→ Task item
Only the lines containing "cosine" should appear in the answer, copied from the listing below.

..............................

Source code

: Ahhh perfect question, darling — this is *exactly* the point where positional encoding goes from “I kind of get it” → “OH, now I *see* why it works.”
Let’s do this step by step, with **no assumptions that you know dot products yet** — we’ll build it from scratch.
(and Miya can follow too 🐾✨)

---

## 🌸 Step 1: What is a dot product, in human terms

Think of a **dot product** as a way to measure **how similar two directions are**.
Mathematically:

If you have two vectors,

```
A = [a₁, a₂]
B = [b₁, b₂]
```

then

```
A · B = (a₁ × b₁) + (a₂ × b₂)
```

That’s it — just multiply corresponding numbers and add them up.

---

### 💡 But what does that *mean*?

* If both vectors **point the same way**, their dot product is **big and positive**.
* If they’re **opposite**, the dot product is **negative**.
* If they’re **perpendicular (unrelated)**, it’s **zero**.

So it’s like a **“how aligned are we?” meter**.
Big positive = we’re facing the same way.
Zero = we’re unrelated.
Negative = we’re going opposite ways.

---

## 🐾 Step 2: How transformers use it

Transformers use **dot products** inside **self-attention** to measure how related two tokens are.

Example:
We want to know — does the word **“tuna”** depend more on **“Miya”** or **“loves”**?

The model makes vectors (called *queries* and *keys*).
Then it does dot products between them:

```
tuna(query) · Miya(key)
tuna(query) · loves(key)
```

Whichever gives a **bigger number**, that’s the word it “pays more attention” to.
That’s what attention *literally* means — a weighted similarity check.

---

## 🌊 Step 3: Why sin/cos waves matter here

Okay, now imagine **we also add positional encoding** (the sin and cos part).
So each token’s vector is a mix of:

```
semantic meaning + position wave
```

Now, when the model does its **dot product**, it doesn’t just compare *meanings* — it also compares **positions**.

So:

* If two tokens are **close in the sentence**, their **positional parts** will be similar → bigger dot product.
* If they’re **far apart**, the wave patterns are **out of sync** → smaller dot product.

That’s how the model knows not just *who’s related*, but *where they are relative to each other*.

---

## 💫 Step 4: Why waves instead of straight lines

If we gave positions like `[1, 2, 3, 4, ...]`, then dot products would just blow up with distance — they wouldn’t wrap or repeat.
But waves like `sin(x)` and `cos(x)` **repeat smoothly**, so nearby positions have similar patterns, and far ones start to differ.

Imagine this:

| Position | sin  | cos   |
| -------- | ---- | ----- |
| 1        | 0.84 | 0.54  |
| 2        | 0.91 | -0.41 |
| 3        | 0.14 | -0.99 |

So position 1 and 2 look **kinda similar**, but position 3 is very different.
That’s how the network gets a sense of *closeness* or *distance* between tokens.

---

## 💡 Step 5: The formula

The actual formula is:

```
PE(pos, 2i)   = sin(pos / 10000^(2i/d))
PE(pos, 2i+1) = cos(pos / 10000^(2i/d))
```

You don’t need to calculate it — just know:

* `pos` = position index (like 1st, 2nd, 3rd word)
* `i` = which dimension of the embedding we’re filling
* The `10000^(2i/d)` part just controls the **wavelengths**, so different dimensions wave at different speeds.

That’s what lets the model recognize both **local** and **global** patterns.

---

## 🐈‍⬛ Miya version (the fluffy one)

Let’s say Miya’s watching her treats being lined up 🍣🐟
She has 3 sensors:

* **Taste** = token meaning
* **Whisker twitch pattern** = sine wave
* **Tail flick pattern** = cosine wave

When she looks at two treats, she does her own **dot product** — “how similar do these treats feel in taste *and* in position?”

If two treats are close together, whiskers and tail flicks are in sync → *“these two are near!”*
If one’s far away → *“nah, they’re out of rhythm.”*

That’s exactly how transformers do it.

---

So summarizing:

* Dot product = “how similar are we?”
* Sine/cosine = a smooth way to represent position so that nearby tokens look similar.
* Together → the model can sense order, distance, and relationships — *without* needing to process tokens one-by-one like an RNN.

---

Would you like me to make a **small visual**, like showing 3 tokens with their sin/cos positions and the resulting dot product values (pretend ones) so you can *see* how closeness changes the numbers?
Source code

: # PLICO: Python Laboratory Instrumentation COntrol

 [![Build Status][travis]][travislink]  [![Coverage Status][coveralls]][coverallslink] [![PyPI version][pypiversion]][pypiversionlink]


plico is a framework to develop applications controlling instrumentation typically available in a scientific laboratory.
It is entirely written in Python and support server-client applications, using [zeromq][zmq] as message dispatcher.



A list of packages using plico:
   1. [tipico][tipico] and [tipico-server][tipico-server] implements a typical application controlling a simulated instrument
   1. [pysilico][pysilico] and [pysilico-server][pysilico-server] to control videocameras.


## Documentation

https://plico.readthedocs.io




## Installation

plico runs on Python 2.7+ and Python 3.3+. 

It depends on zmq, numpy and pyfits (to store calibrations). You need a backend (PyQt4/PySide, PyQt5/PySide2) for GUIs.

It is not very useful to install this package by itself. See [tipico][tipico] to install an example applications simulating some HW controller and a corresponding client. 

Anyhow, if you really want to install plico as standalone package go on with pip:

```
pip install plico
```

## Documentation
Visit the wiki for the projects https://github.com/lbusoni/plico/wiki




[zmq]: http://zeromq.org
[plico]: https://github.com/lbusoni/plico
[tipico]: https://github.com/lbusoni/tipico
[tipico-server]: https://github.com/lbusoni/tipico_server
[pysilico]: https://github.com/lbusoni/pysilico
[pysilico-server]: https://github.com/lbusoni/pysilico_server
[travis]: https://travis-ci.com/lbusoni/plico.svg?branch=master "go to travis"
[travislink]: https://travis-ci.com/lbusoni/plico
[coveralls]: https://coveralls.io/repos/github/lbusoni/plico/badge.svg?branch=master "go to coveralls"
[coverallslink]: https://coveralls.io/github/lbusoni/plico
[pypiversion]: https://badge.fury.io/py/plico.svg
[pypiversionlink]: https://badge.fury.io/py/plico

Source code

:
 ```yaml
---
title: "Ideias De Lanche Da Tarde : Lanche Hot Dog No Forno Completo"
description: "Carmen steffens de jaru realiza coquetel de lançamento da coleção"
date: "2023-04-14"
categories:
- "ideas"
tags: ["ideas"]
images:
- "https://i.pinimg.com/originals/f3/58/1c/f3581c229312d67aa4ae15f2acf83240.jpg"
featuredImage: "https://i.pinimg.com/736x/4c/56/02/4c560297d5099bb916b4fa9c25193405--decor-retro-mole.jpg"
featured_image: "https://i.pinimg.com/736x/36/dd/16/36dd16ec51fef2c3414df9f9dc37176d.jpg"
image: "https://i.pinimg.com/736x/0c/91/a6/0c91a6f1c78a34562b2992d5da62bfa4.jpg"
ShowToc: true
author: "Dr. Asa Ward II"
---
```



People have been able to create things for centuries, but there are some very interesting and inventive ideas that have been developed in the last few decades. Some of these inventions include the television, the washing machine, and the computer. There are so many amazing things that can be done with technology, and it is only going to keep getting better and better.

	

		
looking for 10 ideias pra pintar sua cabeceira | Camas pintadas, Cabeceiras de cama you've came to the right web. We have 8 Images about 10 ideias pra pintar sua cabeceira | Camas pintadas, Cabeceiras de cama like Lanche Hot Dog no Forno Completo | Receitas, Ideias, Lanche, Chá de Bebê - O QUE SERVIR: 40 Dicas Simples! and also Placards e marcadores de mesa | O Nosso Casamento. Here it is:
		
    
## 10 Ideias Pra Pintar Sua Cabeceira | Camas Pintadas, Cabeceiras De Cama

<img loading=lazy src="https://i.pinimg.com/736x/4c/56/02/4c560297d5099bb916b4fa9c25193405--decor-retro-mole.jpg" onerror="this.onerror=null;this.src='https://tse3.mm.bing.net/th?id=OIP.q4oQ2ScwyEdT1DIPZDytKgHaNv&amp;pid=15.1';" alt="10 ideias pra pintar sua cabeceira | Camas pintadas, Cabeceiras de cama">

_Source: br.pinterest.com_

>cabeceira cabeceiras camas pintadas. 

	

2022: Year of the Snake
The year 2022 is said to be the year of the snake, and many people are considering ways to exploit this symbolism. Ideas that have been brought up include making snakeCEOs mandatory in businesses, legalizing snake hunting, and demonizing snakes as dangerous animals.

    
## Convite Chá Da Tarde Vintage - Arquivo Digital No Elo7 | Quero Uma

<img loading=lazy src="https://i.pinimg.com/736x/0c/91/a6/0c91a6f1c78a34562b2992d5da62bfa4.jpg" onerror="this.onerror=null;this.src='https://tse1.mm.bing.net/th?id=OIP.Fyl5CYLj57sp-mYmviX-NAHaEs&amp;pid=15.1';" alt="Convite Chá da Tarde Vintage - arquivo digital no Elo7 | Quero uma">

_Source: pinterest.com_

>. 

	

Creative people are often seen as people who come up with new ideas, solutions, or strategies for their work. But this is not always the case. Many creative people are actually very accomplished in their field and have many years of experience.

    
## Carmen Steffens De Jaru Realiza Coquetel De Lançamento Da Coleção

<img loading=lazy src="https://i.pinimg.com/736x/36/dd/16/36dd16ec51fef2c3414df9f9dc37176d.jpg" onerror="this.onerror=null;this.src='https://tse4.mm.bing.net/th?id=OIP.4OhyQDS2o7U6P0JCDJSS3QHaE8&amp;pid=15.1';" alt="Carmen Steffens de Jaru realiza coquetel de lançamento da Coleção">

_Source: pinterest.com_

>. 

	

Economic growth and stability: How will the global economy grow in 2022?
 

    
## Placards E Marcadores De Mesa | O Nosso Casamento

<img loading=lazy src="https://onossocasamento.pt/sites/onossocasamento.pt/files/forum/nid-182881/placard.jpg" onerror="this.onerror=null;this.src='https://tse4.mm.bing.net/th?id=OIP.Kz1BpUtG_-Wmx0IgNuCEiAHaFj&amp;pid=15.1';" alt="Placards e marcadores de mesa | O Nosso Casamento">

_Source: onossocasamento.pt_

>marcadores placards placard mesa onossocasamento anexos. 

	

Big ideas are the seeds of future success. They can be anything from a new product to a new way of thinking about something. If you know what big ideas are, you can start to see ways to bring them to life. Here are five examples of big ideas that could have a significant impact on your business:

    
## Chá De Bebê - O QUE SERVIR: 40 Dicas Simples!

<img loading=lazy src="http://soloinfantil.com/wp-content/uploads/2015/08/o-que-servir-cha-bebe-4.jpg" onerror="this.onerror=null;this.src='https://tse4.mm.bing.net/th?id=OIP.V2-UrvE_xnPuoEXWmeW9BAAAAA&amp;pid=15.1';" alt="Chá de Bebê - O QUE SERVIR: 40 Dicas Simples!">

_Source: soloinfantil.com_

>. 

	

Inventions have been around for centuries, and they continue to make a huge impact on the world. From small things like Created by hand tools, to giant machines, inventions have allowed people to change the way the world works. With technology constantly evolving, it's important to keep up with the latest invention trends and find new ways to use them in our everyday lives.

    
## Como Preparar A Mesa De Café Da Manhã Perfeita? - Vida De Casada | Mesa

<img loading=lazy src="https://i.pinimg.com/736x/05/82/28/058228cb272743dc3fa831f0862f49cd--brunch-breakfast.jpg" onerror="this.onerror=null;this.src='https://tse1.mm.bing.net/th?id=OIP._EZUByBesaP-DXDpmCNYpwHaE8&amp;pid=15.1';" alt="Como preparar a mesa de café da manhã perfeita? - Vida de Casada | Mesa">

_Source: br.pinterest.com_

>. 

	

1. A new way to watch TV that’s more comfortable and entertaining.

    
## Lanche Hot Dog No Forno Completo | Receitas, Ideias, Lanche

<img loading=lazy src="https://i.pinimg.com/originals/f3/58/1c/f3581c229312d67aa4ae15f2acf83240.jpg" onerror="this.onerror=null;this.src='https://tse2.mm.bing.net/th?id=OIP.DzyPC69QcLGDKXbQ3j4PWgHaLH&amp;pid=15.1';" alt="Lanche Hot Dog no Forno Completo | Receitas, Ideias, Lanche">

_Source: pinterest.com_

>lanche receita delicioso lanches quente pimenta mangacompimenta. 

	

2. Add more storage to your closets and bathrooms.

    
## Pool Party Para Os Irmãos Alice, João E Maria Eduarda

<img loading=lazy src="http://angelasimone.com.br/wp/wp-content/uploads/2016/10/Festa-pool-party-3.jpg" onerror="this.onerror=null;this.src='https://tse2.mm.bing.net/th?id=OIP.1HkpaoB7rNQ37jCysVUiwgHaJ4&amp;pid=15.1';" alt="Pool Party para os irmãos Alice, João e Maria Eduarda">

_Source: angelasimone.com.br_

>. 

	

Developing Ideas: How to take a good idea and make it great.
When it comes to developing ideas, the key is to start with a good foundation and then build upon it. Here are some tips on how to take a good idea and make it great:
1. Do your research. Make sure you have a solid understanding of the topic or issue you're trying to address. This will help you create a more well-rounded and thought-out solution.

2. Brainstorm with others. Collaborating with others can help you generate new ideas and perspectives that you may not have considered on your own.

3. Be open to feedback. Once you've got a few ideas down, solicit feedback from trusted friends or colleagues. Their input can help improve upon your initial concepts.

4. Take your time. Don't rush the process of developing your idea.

..............................

→ Solution
* **Tail flick pattern** = cosine wave
* Sine/cosine = a smooth way to represent position so that nearby tokens look similar.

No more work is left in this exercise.